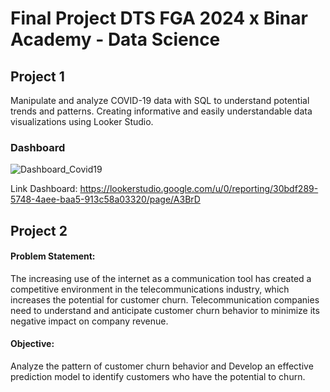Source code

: # Final Project DTS FGA 2024 x Binar Academy - Data Science

## Project 1
Manipulate and analyze COVID-19 data with SQL to understand potential trends and patterns. Creating informative and easily understandable data visualizations using Looker Studio.

### Dashboard
![Dashboard_Covid19](https://github.com/sahrabifa/DataScience-FGAXBINAR/assets/92034596/fb840bc6-0120-41de-9806-ddcbfb1e55be)

Link Dashboard: 
https://lookerstudio.google.com/u/0/reporting/30bdf289-5748-4aee-baa5-913c58a03320/page/A3BrD

## Project 2
#### Problem Statement:
The increasing use of the internet as a communication tool has created a competitive environment in the telecommunications industry, which increases the potential for customer churn. Telecommunication companies need to understand and anticipate customer churn behavior to minimize its negative impact on company revenue.

#### Objective:
Analyze the pattern of customer churn behavior and Develop an effective prediction model to identify customers who have the potential to churn.
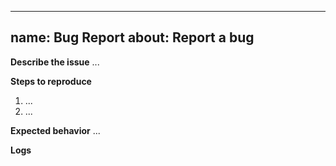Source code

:  ---
 name: Bug Report
 about: Report a bug
 ---
 **Describe the issue**
 ...

 **Steps to reproduce**
 1. ...
 2. ...

 **Expected behavior**
 ...

 **Logs**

#### PROBLEM:
All lines from the one containing "about: Report a bug" to the last line of the material above must be copied exactly, and only those.

#### SOLUTION:
 about: Report a bug
 ---
 **Describe the issue**
 ...

 **Steps to reproduce**
 1. ...
 2. ...

 **Expected behavior**
 ...

 **Logs**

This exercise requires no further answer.